Lipoprotein(a) — Lp(a)
The most underrated genetic cardiovascular risk factor — affects 20% of the population
Definition
Lipoprotein(a) — Lp(a), pronounced 'lipoprotein little a' — is an inherited LDL variant in which apolipoprotein B-100 is covalently bound to apolipoprotein(a), a protein unique to the plasminogen family. Approximately 20% of the world population has elevated Lp(a) (>50 mg/dL or >125 nmol/L) for genetic reasons (LPA gene on chromosome 6), making it an independent risk factor for heart attack, stroke, calcified aortic stenosis, and peripheral arterial disease.
Detailed explanation
Unique features of Lp(a):
Genetic and lifelong: the Lp(a) level is 80-90% inheritable; a value obtained at age 18 remains essentially the same throughout adult life. A single lifetime measurement is sufficient. Dual risk mechanism: atherogenic (like LDL) + prothrombotic (apolipoprotein(a) competes with plasminogen, inhibiting fibrinolysis). Resistant to conventional treatment: statins do not significantly lower it (may even raise it 10-20%); diet and exercise minimal reduction.
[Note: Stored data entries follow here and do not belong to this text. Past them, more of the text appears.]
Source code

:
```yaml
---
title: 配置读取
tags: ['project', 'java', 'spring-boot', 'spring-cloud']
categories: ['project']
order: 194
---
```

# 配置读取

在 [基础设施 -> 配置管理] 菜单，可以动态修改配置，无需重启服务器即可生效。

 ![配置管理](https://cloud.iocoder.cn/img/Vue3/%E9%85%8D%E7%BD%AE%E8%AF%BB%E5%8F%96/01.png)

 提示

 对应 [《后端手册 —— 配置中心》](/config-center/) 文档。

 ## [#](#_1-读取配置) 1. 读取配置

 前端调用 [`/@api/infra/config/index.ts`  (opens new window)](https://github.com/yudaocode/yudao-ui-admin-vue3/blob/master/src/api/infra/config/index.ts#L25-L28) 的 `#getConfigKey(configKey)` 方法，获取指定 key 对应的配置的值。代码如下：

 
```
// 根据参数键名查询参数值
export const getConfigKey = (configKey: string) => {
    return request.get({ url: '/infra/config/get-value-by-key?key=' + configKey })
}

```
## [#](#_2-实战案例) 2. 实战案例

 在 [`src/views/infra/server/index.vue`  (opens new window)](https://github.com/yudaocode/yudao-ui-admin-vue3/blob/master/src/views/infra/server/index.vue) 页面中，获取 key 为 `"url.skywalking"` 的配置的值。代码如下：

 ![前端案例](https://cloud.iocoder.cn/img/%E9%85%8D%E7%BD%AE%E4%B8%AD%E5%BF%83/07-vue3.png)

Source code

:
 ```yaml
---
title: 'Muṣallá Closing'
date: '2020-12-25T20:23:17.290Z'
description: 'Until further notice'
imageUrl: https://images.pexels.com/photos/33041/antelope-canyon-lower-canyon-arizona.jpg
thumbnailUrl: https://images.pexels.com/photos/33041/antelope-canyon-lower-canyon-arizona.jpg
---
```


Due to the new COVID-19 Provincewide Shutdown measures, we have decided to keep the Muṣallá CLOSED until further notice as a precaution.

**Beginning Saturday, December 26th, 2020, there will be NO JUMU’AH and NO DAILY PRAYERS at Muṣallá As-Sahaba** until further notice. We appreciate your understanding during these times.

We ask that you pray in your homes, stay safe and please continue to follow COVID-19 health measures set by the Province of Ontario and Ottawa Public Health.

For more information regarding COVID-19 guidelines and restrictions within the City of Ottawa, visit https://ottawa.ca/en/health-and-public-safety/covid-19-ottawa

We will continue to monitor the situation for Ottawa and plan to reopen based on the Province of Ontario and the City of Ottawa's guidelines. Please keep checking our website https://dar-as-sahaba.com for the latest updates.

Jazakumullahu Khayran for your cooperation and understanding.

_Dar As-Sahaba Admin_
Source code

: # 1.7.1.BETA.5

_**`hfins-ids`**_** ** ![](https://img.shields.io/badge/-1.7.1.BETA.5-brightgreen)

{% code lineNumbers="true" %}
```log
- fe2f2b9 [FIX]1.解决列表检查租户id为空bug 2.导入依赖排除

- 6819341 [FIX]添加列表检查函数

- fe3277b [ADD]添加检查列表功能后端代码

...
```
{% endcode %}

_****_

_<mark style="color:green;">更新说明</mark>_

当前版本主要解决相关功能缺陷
Available interventions to lower Lp(a): Extended-release niacin (1-2 g/day): reduces 25-30%, but tolerance limited. LDL-apheresis: for patients with very high Lp(a) and premature cardiovascular events — mechanical plasma removal every 1-2 weeks. PCSK9 inhibitors (Evolocumab, Alirocumab): reduce Lp(a) by 25%. New drugs in phase 3: pelacarsen (antisense RNA against ApoA, reduces Lp(a) >80%) — HORIZON and OCEAN(a) trials are in development and will be the first treatments specifically targeting Lp(a).
Current clinical strategy: measure Lp(a) once in life in all adults; in carriers of elevated Lp(a), be more aggressive with all other risk factors (ApoB <50 mg/dL, optimal blood pressure, no tobacco, regular exercise, strict Mediterranean diet) until new drugs are available.